01 febrero 2019

J. Garrido-Homilías, 3 febrero

El religioso/a y el sacerdote, que socialmente se dicen «consagrados», son educados para ser diferentes. Tienen una misión que realizar. Por el celibato, pertenecen a Dios y por su estilo de vida deben afirmar la trascendencia. El peligro está en que se separen cada vez más de la gente, confundiendo la vocación con el «rol» aprendido e internalizado. No han de permitirse expresar sentimientos, ser frágiles y humanos. Ciertamente, esta imagen no corresponde al hombre bíblico, y menos, a Jesús, demasiado humano como para poder ser reconocido como Mesías. Habría que tener «otro órgano», el que posibilita captar lo divino en lo humano.

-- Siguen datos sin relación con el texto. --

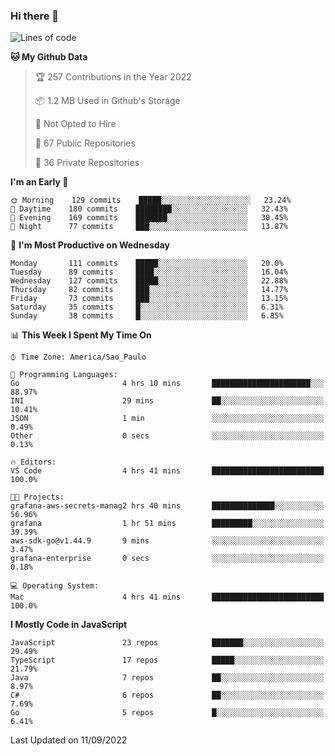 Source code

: ### Hi there 👋

<!--
**guicaulada/guicaulada** is a ✨ _special_ ✨ repository because its `README.md` (this file) appears on your GitHub profile.

Here are some ideas to get you started:

- 🔭 I’m currently working on ...
- 🌱 I’m currently learning ...
- 👯 I’m looking to collaborate on ...
- 🤔 I’m looking for help with ...
- 💬 Ask me about ...
- 📫 How to reach me: ...
- 😄 Pronouns: ...
- ⚡ Fun fact: ...
-->

<!--START_SECTION:waka-->
![Lines of code](https://img.shields.io/badge/From%20Hello%20World%20I%27ve%20Written-2.6%20million%20lines%20of%20code-blue)

**🐱 My Github Data** 

> 🏆 257 Contributions in the Year 2022
 > 
> 📦 1.2 MB Used in Github's Storage 
 > 
> 🚫 Not Opted to Hire
 > 
> 📜 67 Public Repositories 
 > 
> 🔑 36 Private Repositories  
 > 
**I'm an Early 🐤** 

```text
🌞 Morning    129 commits    █████░░░░░░░░░░░░░░░░░░░░   23.24% 
🌆 Daytime    180 commits    ████████░░░░░░░░░░░░░░░░░   32.43% 
🌃 Evening    169 commits    ███████░░░░░░░░░░░░░░░░░░   30.45% 
🌙 Night      77 commits     ███░░░░░░░░░░░░░░░░░░░░░░   13.87%

```
📅 **I'm Most Productive on Wednesday** 

```text
Monday       111 commits    █████░░░░░░░░░░░░░░░░░░░░   20.0% 
Tuesday      89 commits     ████░░░░░░░░░░░░░░░░░░░░░   16.04% 
Wednesday    127 commits    █████░░░░░░░░░░░░░░░░░░░░   22.88% 
Thursday     82 commits     ███░░░░░░░░░░░░░░░░░░░░░░   14.77% 
Friday       73 commits     ███░░░░░░░░░░░░░░░░░░░░░░   13.15% 
Saturday     35 commits     █░░░░░░░░░░░░░░░░░░░░░░░░   6.31% 
Sunday       38 commits     █░░░░░░░░░░░░░░░░░░░░░░░░   6.85%

```


📊 **This Week I Spent My Time On** 

```text
⌚︎ Time Zone: America/Sao_Paulo

💬 Programming Languages: 
Go                       4 hrs 10 mins       ██████████████████████░░░   88.97% 
INI                      29 mins             ██░░░░░░░░░░░░░░░░░░░░░░░   10.41% 
JSON                     1 min               ░░░░░░░░░░░░░░░░░░░░░░░░░   0.49% 
Other                    0 secs              ░░░░░░░░░░░░░░░░░░░░░░░░░   0.13%

🔥 Editors: 
VS Code                  4 hrs 41 mins       █████████████████████████   100.0%

🐱‍💻 Projects: 
grafana-aws-secrets-manag2 hrs 40 mins       ██████████████░░░░░░░░░░░   56.96% 
grafana                  1 hr 51 mins        █████████░░░░░░░░░░░░░░░░   39.39% 
aws-sdk-go@v1.44.9       9 mins              ░░░░░░░░░░░░░░░░░░░░░░░░░   3.47% 
grafana-enterprise       0 secs              ░░░░░░░░░░░░░░░░░░░░░░░░░   0.18%

💻 Operating System: 
Mac                      4 hrs 41 mins       █████████████████████████   100.0%

```

**I Mostly Code in JavaScript** 

```text
JavaScript               23 repos            ███████░░░░░░░░░░░░░░░░░░   29.49% 
TypeScript               17 repos            █████░░░░░░░░░░░░░░░░░░░░   21.79% 
Java                     7 repos             ██░░░░░░░░░░░░░░░░░░░░░░░   8.97% 
C#                       6 repos             ██░░░░░░░░░░░░░░░░░░░░░░░   7.69% 
Go                       5 repos             █░░░░░░░░░░░░░░░░░░░░░░░░   6.41%

```



 Last Updated on 11/09/2022
<!--END_SECTION:waka-->
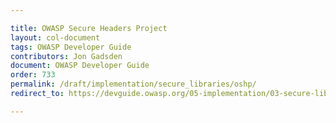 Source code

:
 ```yaml
---

title: OWASP Secure Headers Project
layout: col-document
tags: OWASP Developer Guide
contributors: Jon Gadsden
document: OWASP Developer Guide
order: 733
permalink: /draft/implementation/secure_libraries/oshp/
redirect_to: https://devguide.owasp.org/05-implementation/03-secure-libraries/03-secure-headers/

---
```

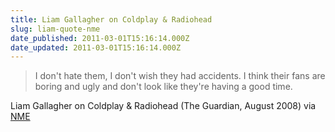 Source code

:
```yaml
---
title: Liam Gallagher on Coldplay & Radiohead
slug: liam-quote-nme
date_published: 2011-03-01T15:16:14.000Z
date_updated: 2011-03-01T15:16:14.000Z
---
```


> I don't hate them, I don't wish they had accidents. I think their fans are boring and ugly and don't look like they're having a good time.

Liam Gallagher on Coldplay & Radiohead (The Guardian, August 2008) via [NME](http://www.nme.com/festivals/photos/oasis-rip-50-incredulous-liam-gallagher-quotes/149335/1/1#48)
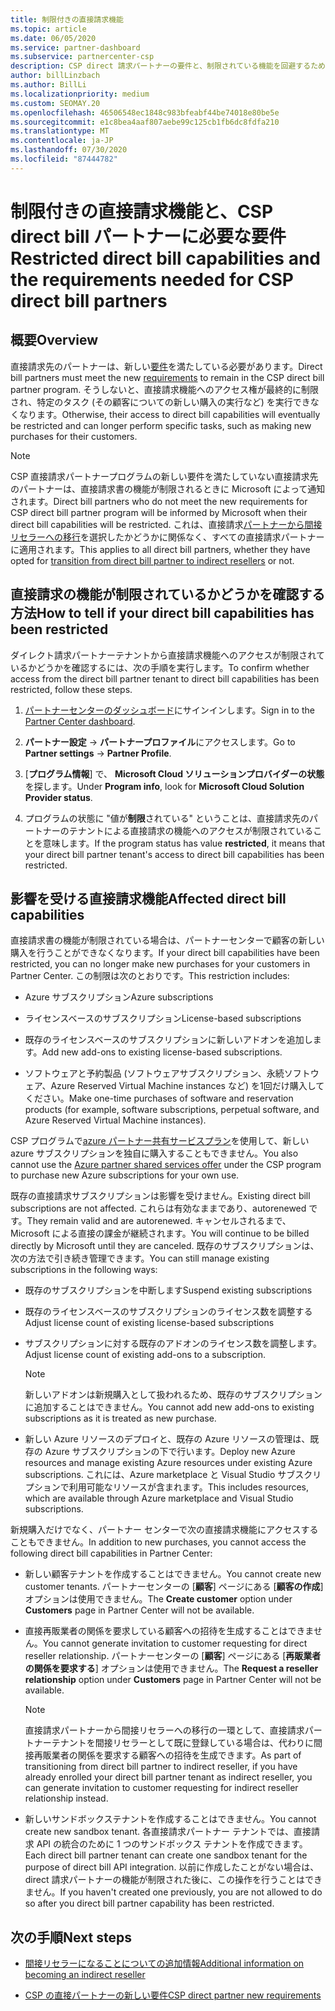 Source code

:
 ```yaml
---
title: 制限付きの直接請求機能
ms.topic: article
ms.date: 06/05/2020
ms.service: partner-dashboard
ms.subservice: partnercenter-csp
description: CSP direct 請求パートナーの要件と、制限されている機能を回避するための対処方法について説明します。 機能が制限されているかどうかを確認します。
author: billLinzbach
ms.author: BillLi
ms.localizationpriority: medium
ms.custom: SEOMAY.20
ms.openlocfilehash: 46506548ec1848c983bfeabf44be74018e80be5e
ms.sourcegitcommit: e1c8bea4aaf807aebe99c125cb1fb6dc8fdfa210
ms.translationtype: MT
ms.contentlocale: ja-JP
ms.lasthandoff: 07/30/2020
ms.locfileid: "87444782"
---
```

# <a name="restricted-direct-bill-capabilities-and-the-requirements-needed-for-csp-direct-bill-partners"></a><span data-ttu-id="7a653-104">制限付きの直接請求機能と、CSP direct bill パートナーに必要な要件</span><span class="sxs-lookup"><span data-stu-id="7a653-104">Restricted direct bill capabilities and the requirements needed for CSP direct bill partners</span></span>  

## <a name="overview"></a><span data-ttu-id="7a653-105">概要</span><span class="sxs-lookup"><span data-stu-id="7a653-105">Overview</span></span>

<span data-ttu-id="7a653-106">直接請求先のパートナーは、新しい[要件](direct-partner-new-requirements.md)を満たしている必要があります。</span><span class="sxs-lookup"><span data-stu-id="7a653-106">Direct bill partners must meet the new [requirements](direct-partner-new-requirements.md) to remain in the CSP direct bill partner program.</span></span> <span data-ttu-id="7a653-107">そうしないと、直接請求機能へのアクセス権が最終的に制限され、特定のタスク (その顧客についての新しい購入の実行など) を実行できなくなります。</span><span class="sxs-lookup"><span data-stu-id="7a653-107">Otherwise, their access to direct bill capabilities will eventually be restricted and can longer perform specific tasks, such as making new purchases for their customers.</span></span>

> [!Note]
> <span data-ttu-id="7a653-108">CSP 直接請求パートナープログラムの新しい要件を満たしていない直接請求先のパートナーは、直接請求書の機能が制限されるときに Microsoft によって通知されます。</span><span class="sxs-lookup"><span data-stu-id="7a653-108">Direct bill partners who do not meet the new requirements for CSP direct bill partner program will be informed by Microsoft when their direct bill capabilities will be restricted.</span></span> <span data-ttu-id="7a653-109">これは、直接請求[パートナーから間接リセラーへの移行](transition-direct-to-indirect.md)を選択したかどうかに関係なく、すべての直接請求パートナーに適用されます。</span><span class="sxs-lookup"><span data-stu-id="7a653-109">This applies to all direct bill partners, whether they have opted for [transition from direct bill partner to indirect resellers](transition-direct-to-indirect.md) or not.</span></span>  

## <a name="how-to-tell-if-your-direct-bill-capabilities-has-been-restricted"></a><span data-ttu-id="7a653-110">直接請求の機能が制限されているかどうかを確認する方法</span><span class="sxs-lookup"><span data-stu-id="7a653-110">How to tell if your direct bill capabilities has been restricted</span></span>

<span data-ttu-id="7a653-111">ダイレクト請求パートナーテナントから直接請求機能へのアクセスが制限されているかどうかを確認するには、次の手順を実行します。</span><span class="sxs-lookup"><span data-stu-id="7a653-111">To confirm whether access from the direct bill partner tenant to direct bill capabilities has been restricted, follow these steps.</span></span>

1. <span data-ttu-id="7a653-112">[パートナーセンターのダッシュボード](https://partner.microsoft.com/dashboard)にサインインします。</span><span class="sxs-lookup"><span data-stu-id="7a653-112">Sign in to the [Partner Center dashboard](https://partner.microsoft.com/dashboard).</span></span>

2. <span data-ttu-id="7a653-113">**パートナー設定**  ->  **パートナープロファイル**にアクセスします。</span><span class="sxs-lookup"><span data-stu-id="7a653-113">Go to **Partner settings** -> **Partner Profile**.</span></span>

3. <span data-ttu-id="7a653-114">[**プログラム情報**] で、 **Microsoft Cloud ソリューションプロバイダーの状態**を探します。</span><span class="sxs-lookup"><span data-stu-id="7a653-114">Under **Program info**, look for **Microsoft Cloud Solution Provider status**.</span></span>

4. <span data-ttu-id="7a653-115">プログラムの状態に "値が**制限**されている" ということは、直接請求先のパートナーのテナントによる直接請求の機能へのアクセスが制限されていることを意味します。</span><span class="sxs-lookup"><span data-stu-id="7a653-115">If the program status has value **restricted**, it means that your direct bill partner tenant's access to direct bill capabilities has been restricted.</span></span>

## <a name="affected-direct-bill-capabilities"></a><span data-ttu-id="7a653-116">影響を受ける直接請求機能</span><span class="sxs-lookup"><span data-stu-id="7a653-116">Affected direct bill capabilities</span></span>

<span data-ttu-id="7a653-117">直接請求書の機能が制限されている場合は、パートナーセンターで顧客の新しい購入を行うことができなくなります。</span><span class="sxs-lookup"><span data-stu-id="7a653-117">If your direct bill capabilities have been restricted, you can no longer make new purchases for your customers in Partner Center.</span></span> <span data-ttu-id="7a653-118">この制限は次のとおりです。</span><span class="sxs-lookup"><span data-stu-id="7a653-118">This restriction includes:</span></span>

- <span data-ttu-id="7a653-119">Azure サブスクリプション</span><span class="sxs-lookup"><span data-stu-id="7a653-119">Azure subscriptions</span></span>

- <span data-ttu-id="7a653-120">ライセンスベースのサブスクリプション</span><span class="sxs-lookup"><span data-stu-id="7a653-120">License-based subscriptions</span></span>

- <span data-ttu-id="7a653-121">既存のライセンスベースのサブスクリプションに新しいアドオンを追加します。</span><span class="sxs-lookup"><span data-stu-id="7a653-121">Add new add-ons to existing license-based subscriptions.</span></span>

- <span data-ttu-id="7a653-122">ソフトウェアと予約製品 (ソフトウェアサブスクリプション、永続ソフトウェア、Azure Reserved Virtual Machine instances など) を1回だけ購入してください。</span><span class="sxs-lookup"><span data-stu-id="7a653-122">Make one-time purchases of software and reservation products (for example, software subscriptions, perpetual software, and Azure Reserved Virtual Machine instances).</span></span>

<span data-ttu-id="7a653-123">CSP プログラムで[azure パートナー共有サービスプラン](shared-services.md)を使用して、新しい azure サブスクリプションを独自に購入することもできません。</span><span class="sxs-lookup"><span data-stu-id="7a653-123">You also cannot use the [Azure partner shared services offer](shared-services.md) under the CSP program to purchase new Azure subscriptions for your own use.</span></span>

<span data-ttu-id="7a653-124">既存の直接請求サブスクリプションは影響を受けません。</span><span class="sxs-lookup"><span data-stu-id="7a653-124">Existing direct bill subscriptions are not affected.</span></span> <span data-ttu-id="7a653-125">これらは有効なままであり、autorenewed です。</span><span class="sxs-lookup"><span data-stu-id="7a653-125">They remain valid and are autorenewed.</span></span> <span data-ttu-id="7a653-126">キャンセルされるまで、Microsoft による直接の課金が継続されます。</span><span class="sxs-lookup"><span data-stu-id="7a653-126">You will continue to be billed directly by Microsoft until they are canceled.</span></span> <span data-ttu-id="7a653-127">既存のサブスクリプションは、次の方法で引き続き管理できます。</span><span class="sxs-lookup"><span data-stu-id="7a653-127">You can still manage existing subscriptions in the following ways:</span></span>

- <span data-ttu-id="7a653-128">既存のサブスクリプションを中断します</span><span class="sxs-lookup"><span data-stu-id="7a653-128">Suspend existing subscriptions</span></span>

- <span data-ttu-id="7a653-129">既存のライセンスベースのサブスクリプションのライセンス数を調整する</span><span class="sxs-lookup"><span data-stu-id="7a653-129">Adjust license count of existing license-based subscriptions</span></span>

- <span data-ttu-id="7a653-130">サブスクリプションに対する既存のアドオンのライセンス数を調整します。</span><span class="sxs-lookup"><span data-stu-id="7a653-130">Adjust license count of existing add-ons to a subscription.</span></span> 
 
    >[!Note] 
    ><span data-ttu-id="7a653-131">新しいアドオンは新規購入として扱われるため、既存のサブスクリプションに追加することはできません。</span><span class="sxs-lookup"><span data-stu-id="7a653-131">You cannot add new add-ons to existing subscriptions as it is treated as new purchase.</span></span>

- <span data-ttu-id="7a653-132">新しい Azure リソースのデプロイと、既存の Azure リソースの管理は、既存の Azure サブスクリプションの下で行います。</span><span class="sxs-lookup"><span data-stu-id="7a653-132">Deploy new Azure resources and manage existing Azure resources under existing Azure subscriptions.</span></span> <span data-ttu-id="7a653-133">これには、Azure marketplace と Visual Studio サブスクリプションで利用可能なリソースが含まれます。</span><span class="sxs-lookup"><span data-stu-id="7a653-133">This includes resources, which are available through Azure marketplace and Visual Studio subscriptions.</span></span>

<span data-ttu-id="7a653-134">新規購入だけでなく、パートナー センターで次の直接請求機能にアクセスすることもできません。</span><span class="sxs-lookup"><span data-stu-id="7a653-134">In addition to new purchases, you cannot access the following direct bill capabilities in Partner Center:</span></span>

- <span data-ttu-id="7a653-135">新しい顧客テナントを作成することはできません。</span><span class="sxs-lookup"><span data-stu-id="7a653-135">You cannot create new customer tenants.</span></span> <span data-ttu-id="7a653-136">パートナーセンターの [**顧客**] ページにある [**顧客の作成**] オプションは使用できません。</span><span class="sxs-lookup"><span data-stu-id="7a653-136">The **Create customer** option under **Customers** page in Partner Center will not be available.</span></span>

- <span data-ttu-id="7a653-137">直接再販業者の関係を要求している顧客への招待を生成することはできません。</span><span class="sxs-lookup"><span data-stu-id="7a653-137">You cannot generate invitation to customer requesting for direct reseller relationship.</span></span> <span data-ttu-id="7a653-138">パートナーセンターの [**顧客**] ページにある [**再販業者の関係を要求する**] オプションは使用できません。</span><span class="sxs-lookup"><span data-stu-id="7a653-138">The **Request a reseller relationship** option under **Customers** page in Partner Center will not be available.</span></span>

    >[!NOTE]
    ><span data-ttu-id="7a653-139">直接請求パートナーから間接リセラーへの移行の一環として、直接請求パートナーテナントを間接リセラーとして既に登録している場合は、代わりに間接再販業者の関係を要求する顧客への招待を生成できます。</span><span class="sxs-lookup"><span data-stu-id="7a653-139">As part of transitioning from direct bill partner to indirect reseller, if you have already enrolled your direct bill partner tenant as indirect reseller, you can generate invitation to customer requesting for indirect reseller relationship instead.</span></span>

- <span data-ttu-id="7a653-140">新しいサンドボックステナントを作成することはできません。</span><span class="sxs-lookup"><span data-stu-id="7a653-140">You cannot create new sandbox tenant.</span></span> <span data-ttu-id="7a653-141">各直接請求パートナー テナントでは、直接請求 API の統合のために 1 つのサンドボックス テナントを作成できます。</span><span class="sxs-lookup"><span data-stu-id="7a653-141">Each direct bill partner tenant can create one sandbox tenant for the purpose of direct bill API integration.</span></span> <span data-ttu-id="7a653-142">以前に作成したことがない場合は、direct 請求パートナーの機能が制限された後に、この操作を行うことはできません。</span><span class="sxs-lookup"><span data-stu-id="7a653-142">If you haven't created one previously, you are not allowed to do so after you direct bill partner capability has been restricted.</span></span>  

## <a name="next-steps"></a><span data-ttu-id="7a653-143">次の手順</span><span class="sxs-lookup"><span data-stu-id="7a653-143">Next steps</span></span>

- [<span data-ttu-id="7a653-144">間接リセラーになることについての追加情報</span><span class="sxs-lookup"><span data-stu-id="7a653-144">Additional information on becoming an indirect reseller</span></span>](https://assetsprod.microsoft.com/csp-directbill-to-indirect-transition.pdf)

- [<span data-ttu-id="7a653-145">CSP の直接パートナーの新しい要件</span><span class="sxs-lookup"><span data-stu-id="7a653-145">CSP direct partner new requirements</span></span>](direct-partner-new-requirements.md) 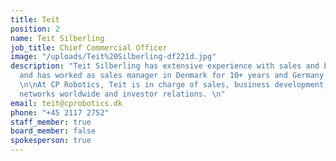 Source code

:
 ```yaml
---
title: Teit
position: 2
name: Teit Silberling
job_title: Chief Commercial Officer
image: "/uploads/Teit%20Silberling-df221d.jpg"
description: "Teit Silberling has extensive experience with sales and business development
  and has worked as sales manager in Denmark for 10+ years and Germany for 10+ years.
  \n\nAt CP Robotics, Teit is in charge of sales, business development, building supplier
  networks worldwide and investor relations. \n"
email: teit@cprobotics.dk
phone: "+45 2117 2752"
staff_member: true
board_member: false
spokesperson: true
---
```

Al cristiano seglar le cuesta descubrir su identidad en este tema. Es normal, por su condición social; pero se refugia en su normalidad para no asumir su misión de «profeta, sacerdote y rey» dentro del mundo. ¿Es que no tiene que ser testigo del Dios vivo y realizar el Reino?
Vivir en el mundo sin ser del mundo (Jn 17,14-20) implica profunda soledad, a veces respecto a las personas más cercanas. Tu marido va a misa, como tú, y se preocupa de la educación católica de tus hijos, como tú; pero no lo entiende del mismo modo que tú. Y aparece cuando se trata de hacer ciertas opciones. El no encuentra dificultad en enseñarles la doctrina católica, por un lado, y por otro, que se aseguren el éxito social y económico por encima de todo, «porque hay que ser realistas, y una cosa es la fe y otra, los negocios».
Para ser distinto no hace falta separarse del mundo, sino abrir los ojos y ver más lejos.